## WORK INSTRUCTIONS
Go through the material and copy each line in which the word "sense" shows up.

## THE INPUT
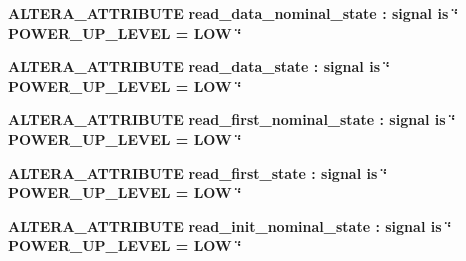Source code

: \begin{DoxyCompactItemize}
\item 
{\bf A\+L\+T\+E\+R\+A\+\_\+\+A\+T\+T\+R\+I\+B\+U\+TE} {\bfseries {\bfseries {\bf read\+\_\+data\+\_\+nominal\+\_\+state}} \textcolor{vhdlchar}{ }\textcolor{vhdlchar}{\+:}\textcolor{vhdlchar}{ }\textcolor{keywordflow}{signal}\textcolor{vhdlchar}{ }\textcolor{keywordflow}{is}\textcolor{vhdlchar}{ }\textcolor{vhdlchar}{ }\textcolor{vhdlchar}{ }\textcolor{vhdlchar}{ }\textcolor{keyword}{\char`\"{} P\+O\+W\+E\+R\+\_\+\+U\+P\+\_\+\+L\+E\+V\+E\+L = L\+O\+W \char`\"{}}\textcolor{vhdlchar}{ }} 
\item 
{\bf A\+L\+T\+E\+R\+A\+\_\+\+A\+T\+T\+R\+I\+B\+U\+TE} {\bfseries {\bfseries {\bf read\+\_\+data\+\_\+state}} \textcolor{vhdlchar}{ }\textcolor{vhdlchar}{\+:}\textcolor{vhdlchar}{ }\textcolor{keywordflow}{signal}\textcolor{vhdlchar}{ }\textcolor{keywordflow}{is}\textcolor{vhdlchar}{ }\textcolor{vhdlchar}{ }\textcolor{vhdlchar}{ }\textcolor{vhdlchar}{ }\textcolor{keyword}{\char`\"{} P\+O\+W\+E\+R\+\_\+\+U\+P\+\_\+\+L\+E\+V\+E\+L = L\+O\+W \char`\"{}}\textcolor{vhdlchar}{ }} 
\item 
{\bf A\+L\+T\+E\+R\+A\+\_\+\+A\+T\+T\+R\+I\+B\+U\+TE} {\bfseries {\bfseries {\bf read\+\_\+first\+\_\+nominal\+\_\+state}} \textcolor{vhdlchar}{ }\textcolor{vhdlchar}{\+:}\textcolor{vhdlchar}{ }\textcolor{keywordflow}{signal}\textcolor{vhdlchar}{ }\textcolor{keywordflow}{is}\textcolor{vhdlchar}{ }\textcolor{vhdlchar}{ }\textcolor{vhdlchar}{ }\textcolor{vhdlchar}{ }\textcolor{keyword}{\char`\"{} P\+O\+W\+E\+R\+\_\+\+U\+P\+\_\+\+L\+E\+V\+E\+L = L\+O\+W \char`\"{}}\textcolor{vhdlchar}{ }} 
\item 
{\bf A\+L\+T\+E\+R\+A\+\_\+\+A\+T\+T\+R\+I\+B\+U\+TE} {\bfseries {\bfseries {\bf read\+\_\+first\+\_\+state}} \textcolor{vhdlchar}{ }\textcolor{vhdlchar}{\+:}\textcolor{vhdlchar}{ }\textcolor{keywordflow}{signal}\textcolor{vhdlchar}{ }\textcolor{keywordflow}{is}\textcolor{vhdlchar}{ }\textcolor{vhdlchar}{ }\textcolor{vhdlchar}{ }\textcolor{vhdlchar}{ }\textcolor{keyword}{\char`\"{} P\+O\+W\+E\+R\+\_\+\+U\+P\+\_\+\+L\+E\+V\+E\+L = L\+O\+W \char`\"{}}\textcolor{vhdlchar}{ }} 
\item 
{\bf A\+L\+T\+E\+R\+A\+\_\+\+A\+T\+T\+R\+I\+B\+U\+TE} {\bfseries {\bfseries {\bf read\+\_\+init\+\_\+nominal\+\_\+state}} \textcolor{vhdlchar}{ }\textcolor{vhdlchar}{\+:}\textcolor{vhdlchar}{ }\textcolor{keywordflow}{signal}\textcolor{vhdlchar}{ }\textcolor{keywordflow}{is}\textcolor{vhdlchar}{ }\textcolor{vhdlchar}{ }\textcolor{vhdlchar}{ }\textcolor{vhdlchar}{ }\textcolor{keyword}{\char`\"{} P\+O\+W\+E\+R\+\_\+\+U\+P\+\_\+\+L\+E\+V\+E\+L = L\+O\+W \char`\"{}}\textcolor{vhdlchar}{ }} 

\end{DoxyCompactItemize}
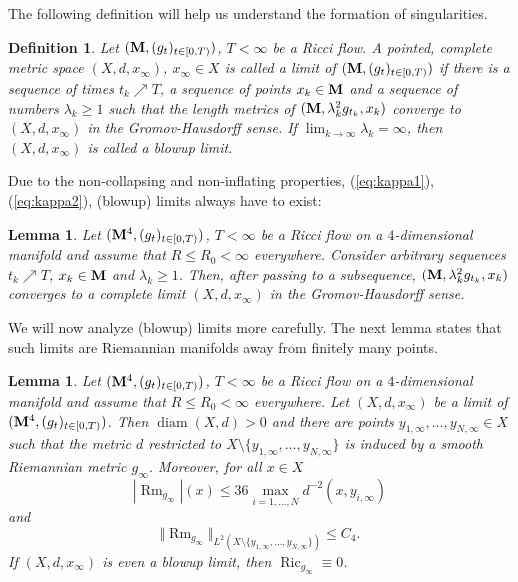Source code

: \documentclass[11pt]{amsart}
\numberwithin{equation}{section}
\newtheorem{definition}[theorem]{Definition}
\newtheorem{lemma}[theorem]{Lemma}
\def\M{{\bf M}}
\DeclareMathOperator{\diam}{diam}
\DeclareMathOperator{\Ric}{Ric}
\DeclareMathOperator{\Rm}{Rm}
\numberwithin{equation}{section}
\begin{document}
The following definition will help us understand the formation of singularities.

\begin{definition}
Let $(\M, (g_t)_{t \in [0,T)})$, $T < \infty$ be a Ricci flow.
A pointed, complete metric space $(X, d, x_\infty)$, $x_\infty \in X$ is called a \emph{limit} of $(\M, (g_t)_{t \in [0,T)})$ if there is a sequence of times $t_k \nearrow T$, a sequence of points $x_k \in \M$ and a sequence of numbers $\lambda_k \geq 1$ such that the length metrics of $(\M, \lambda_k^2 g_{t_k}, x_k)$ converge to $(X, d, x_\infty)$ in the Gromov-Hausdorff sense.
If $\lim_{k \to \infty} \lambda_k = \infty$, then $(X, d, x_\infty)$ is called a \emph{blowup limit}.
\end{definition}

Due to the non-collapsing and non-inflating properties, (\ref{eq:kappa1}), (\ref{eq:kappa2}), (blowup) limits always have to exist:

\begin{lemma}
Let $(\M^4, (g_t)_{t \in [0,T)})$, $T < \infty$ be a Ricci flow on a $4$-dimensional manifold and assume that $R \leq R_0 < \infty$ everywhere.
Consider arbitrary sequences $t_k \nearrow T$, $x_k \in \M$ and $\lambda_k \geq 1$.
Then, after passing to a subsequence, $(\M, \lambda_k^2 g_{t_k}, x_k)$ converges to a complete limit $(X, d, x_\infty)$ in the Gromov-Hausdorff sense.
\end{lemma}

We will now analyze (blowup) limits more carefully.
The next lemma states that such limits are Riemannian manifolds away from finitely many points.

\begin{lemma} \label{Lem:Xsmoothonreg}
Let $(\M^4, (g_t)_{t \in [0,T)})$, $T < \infty$ be a Ricci flow on a $4$-dimensional manifold and assume that $R \leq R_0 < \infty$ everywhere.
Let $(X, d, x_\infty)$ be a limit of $(\M^4, (g_t)_{t \in [0,T)})$.
Then $\diam (X, d) > 0$ and there are points $y_{1,\infty}, \ldots, y_{N,\infty} \in X$ such that the metric $d$ restricted to $X \setminus \{ y_{1,\infty}, \ldots, y_{N,\infty} \}$ is induced by a smooth Riemannian metric $g_\infty$.
Moreover, for all $x \in X$
\[ |{\Rm}_{g_\infty} |(x) \leq 36 \max_{i = 1, \ldots, N} d^{-2} (x, y_{i,\infty}) \]
and
\begin{equation} \label{eq:RmXL2}
 \Vert {\Rm}_{g_\infty} \Vert_{L^2(X \setminus \{ y_{1,\infty}, \ldots, y_{N,\infty} \})} \leq C_4.
\end{equation}
If $(X, d, x_\infty)$ is even a blowup limit, then $\Ric_{g_\infty} \equiv 0$.
\end{lemma}
\end{document}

## ANSWER BELOW
A pointed, complete metric space $(X, d, x_\infty)$, $x_\infty \in X$ is called a \emph{limit} of $(\M, (g_t)_{t \in [0,T)})$ if there is a sequence of times $t_k \nearrow T$, a sequence of points $x_k \in \M$ and a sequence of numbers $\lambda_k \geq 1$ such that the length metrics of $(\M, \lambda_k^2 g_{t_k}, x_k)$ converge to $(X, d, x_\infty)$ in the Gromov-Hausdorff sense.
Then, after passing to a subsequence, $(\M, \lambda_k^2 g_{t_k}, x_k)$ converges to a complete limit $(X, d, x_\infty)$ in the Gromov-Hausdorff sense.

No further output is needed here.